PROBLEM TO SOLVE -
Copy the lines of the data below exactly, starting at the first and stopping after the line that contains "## My Dataset"; include no pictures.

INPUT DATA -

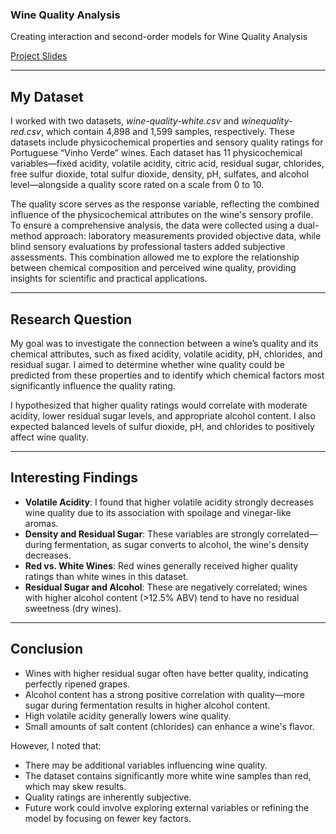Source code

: ### Wine Quality Analysis  

Creating interaction and second-order models for Wine Quality Analysis  

[Project Slides](https://docs.google.com/presentation/d/1erbW4fPmB2GrKnDtiREE0j_FVKpiZNxoFrAHTbloMBo/edit?usp=sharing)  

---

## My Dataset  
I worked with two datasets, *wine-quality-white.csv* and *winequality-red.csv*, which contain 4,898 and 1,599 samples, respectively. These datasets include physicochemical properties and sensory quality ratings for Portuguese “Vinho Verde” wines. Each dataset has 11 physicochemical variables—fixed acidity, volatile acidity, citric acid, residual sugar, chlorides, free sulfur dioxide, total sulfur dioxide, density, pH, sulfates, and alcohol level—alongside a quality score rated on a scale from 0 to 10.  

The quality score serves as the response variable, reflecting the combined influence of the physicochemical attributes on the wine's sensory profile. To ensure a comprehensive analysis, the data were collected using a dual-method approach: laboratory measurements provided objective data, while blind sensory evaluations by professional tasters added subjective assessments. This combination allowed me to explore the relationship between chemical composition and perceived wine quality, providing insights for scientific and practical applications.  

---

## Research Question  
My goal was to investigate the connection between a wine’s quality and its chemical attributes, such as fixed acidity, volatile acidity, pH, chlorides, and residual sugar. I aimed to determine whether wine quality could be predicted from these properties and to identify which chemical factors most significantly influence the quality rating.  

I hypothesized that higher quality ratings would correlate with moderate acidity, lower residual sugar levels, and appropriate alcohol content. I also expected balanced levels of sulfur dioxide, pH, and chlorides to positively affect wine quality.  

---

## Interesting Findings  
- **Volatile Acidity**: I found that higher volatile acidity strongly decreases wine quality due to its association with spoilage and vinegar-like aromas.  
- **Density and Residual Sugar**: These variables are strongly correlated—during fermentation, as sugar converts to alcohol, the wine's density decreases.  
- **Red vs. White Wines**: Red wines generally received higher quality ratings than white wines in this dataset.  
- **Residual Sugar and Alcohol**: These are negatively correlated; wines with higher alcohol content (>12.5% ABV) tend to have no residual sweetness (dry wines).  

---

## Conclusion  
- Wines with higher residual sugar often have better quality, indicating perfectly ripened grapes.  
- Alcohol content has a strong positive correlation with quality—more sugar during fermentation results in higher alcohol content.  
- High volatile acidity generally lowers wine quality.  
- Small amounts of salt content (chlorides) can enhance a wine's flavor.  

However, I noted that:  
- There may be additional variables influencing wine quality.  
- The dataset contains significantly more white wine samples than red, which may skew results.  
- Quality ratings are inherently subjective.  
- Future work could involve exploring external variables or refining the model by focusing on fewer key factors.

SOLUTION TO THIS PROBLEM -
Source code

: ### Wine Quality Analysis  

Creating interaction and second-order models for Wine Quality Analysis  

[Project Slides](https://docs.google.com/presentation/d/1erbW4fPmB2GrKnDtiREE0j_FVKpiZNxoFrAHTbloMBo/edit?usp=sharing)  

---

## My Dataset  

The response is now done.